Philippines: Envie de râler? Ce cliché remet les idées en place

 

En rentrant chez elle un soir de juin, Joyce Torrefranca, étudiante en médecine à Mandaue, a fait une rencontre nocturne qui a changé sa vie. Au coin d’une rue, la jeune femme est tombée sur Daniel Cabrera, un enfant qui rêve de devenir médecin ou policier. Installé derrière un bureau improvisé, le garçonnet était occupé à faire ses devoirs, éclairé par la lumière du McDo juste à côté.

Touchée par ce qu’elle voyait, la jeune femme a immortalisé la scène et posté le cliché sur les réseaux sociaux, raconte le «Daily Mail». Selon le site Rappler, Daniel, 9 ans va à l’école primaire à Mandaue. Le jeune garçon vivrait avec sa maman et son frère cadet dans un petit stand de nourriture sans murs. Son papa est décédé et sa maison a brûlé. Malgré ce tableau digne des films les plus dramatiques, Daniel s’accroche à ses études et s’installe régulièrement à l’angle de ces deux rues pour travailler.

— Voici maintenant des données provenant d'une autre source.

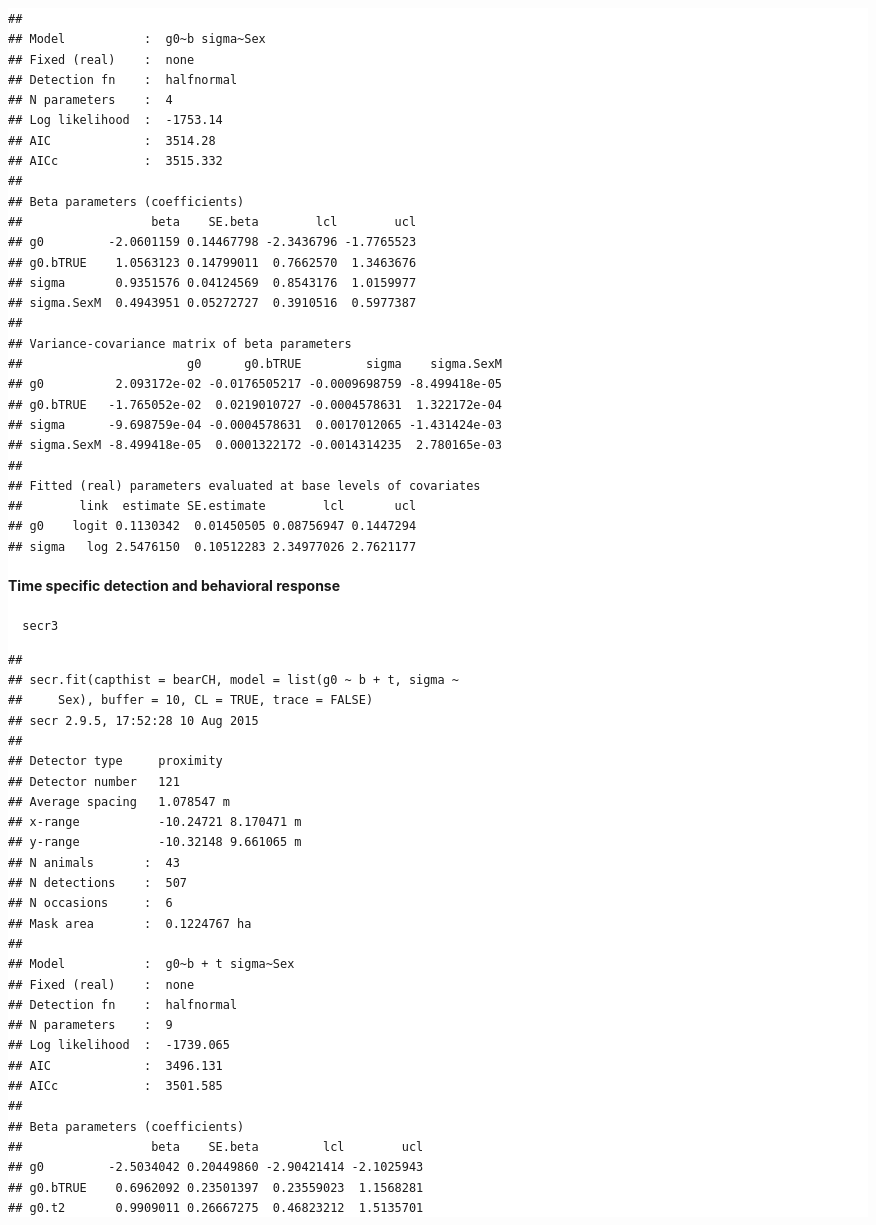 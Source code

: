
 ```
## 
## Model           :  g0~b sigma~Sex 
## Fixed (real)    :  none 
## Detection fn    :  halfnormal
## N parameters    :  4 
## Log likelihood  :  -1753.14 
## AIC             :  3514.28 
## AICc            :  3515.332 
## 
## Beta parameters (coefficients) 
##                  beta    SE.beta        lcl        ucl
## g0         -2.0601159 0.14467798 -2.3436796 -1.7765523
## g0.bTRUE    1.0563123 0.14799011  0.7662570  1.3463676
## sigma       0.9351576 0.04124569  0.8543176  1.0159977
## sigma.SexM  0.4943951 0.05272727  0.3910516  0.5977387
## 
## Variance-covariance matrix of beta parameters 
##                       g0      g0.bTRUE         sigma    sigma.SexM
## g0          2.093172e-02 -0.0176505217 -0.0009698759 -8.499418e-05
## g0.bTRUE   -1.765052e-02  0.0219010727 -0.0004578631  1.322172e-04
## sigma      -9.698759e-04 -0.0004578631  0.0017012065 -1.431424e-03
## sigma.SexM -8.499418e-05  0.0001322172 -0.0014314235  2.780165e-03
## 
## Fitted (real) parameters evaluated at base levels of covariates 
##        link  estimate SE.estimate        lcl       ucl
## g0    logit 0.1130342  0.01450505 0.08756947 0.1447294
## sigma   log 2.5476150  0.10512283 2.34977026 2.7621177
```

#### Time specific detection and behavioral response  


```r
  secr3
```

```
## 
## secr.fit(capthist = bearCH, model = list(g0 ~ b + t, sigma ~ 
##     Sex), buffer = 10, CL = TRUE, trace = FALSE)
## secr 2.9.5, 17:52:28 10 Aug 2015
## 
## Detector type     proximity 
## Detector number   121 
## Average spacing   1.078547 m 
## x-range           -10.24721 8.170471 m 
## y-range           -10.32148 9.661065 m 
## N animals       :  43  
## N detections    :  507 
## N occasions     :  6 
## Mask area       :  0.1224767 ha 
## 
## Model           :  g0~b + t sigma~Sex 
## Fixed (real)    :  none 
## Detection fn    :  halfnormal
## N parameters    :  9 
## Log likelihood  :  -1739.065 
## AIC             :  3496.131 
## AICc            :  3501.585 
## 
## Beta parameters (coefficients) 
##                  beta    SE.beta         lcl        ucl
## g0         -2.5034042 0.20449860 -2.90421414 -2.1025943
## g0.bTRUE    0.6962092 0.23501397  0.23559023  1.1568281
## g0.t2       0.9909011 0.26667275  0.46823212  1.5135701
```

«Si ce gamin peut le faire, pourquoi pas nous?»

La photo publiée par Joyce a provoqué une vague de réaction sur le web. Les internautes se disent émerveillés et bouleversés par la persévérance et le courage dont fait preuve l’enfant. «Je ne pensais pas qu’une simple photo pourrait faire une grande différence. Merci à vous de l’avoir partagée», a commenté la jeune femme sur Facebook.

Giomen Probert Ladra Alayon, également étudiant en médecine, a eu l’occasion de converser avec le jeune garçon. «Si ce gamin peut le faire, pourquoi pas nous? Pourquoi devons-nous aller dans des coffee shops, des centres d’étude, etc, si étudier requiert seulement du matériel et le pouvoir de notre propre volonté?», s’interroge-t-il. Une page a été créée sur internet dans l’espoir de réunir 50’000 pesos philippins (1000 francs) pour aider le petit Daniel à poursuivre des études. L’objectif a été atteint en quelques jours.

«Daniel persévère parce qu’il sait ce que ça fait de n’avoir rien. Nous devrions apprendre de lui. Les plus grandes leçons ne viennent pas des personnes connues mais des gens simples. (…) Je suis sûr qu’il deviendra quelqu’un, un jour!», espère l’étudiant philippin.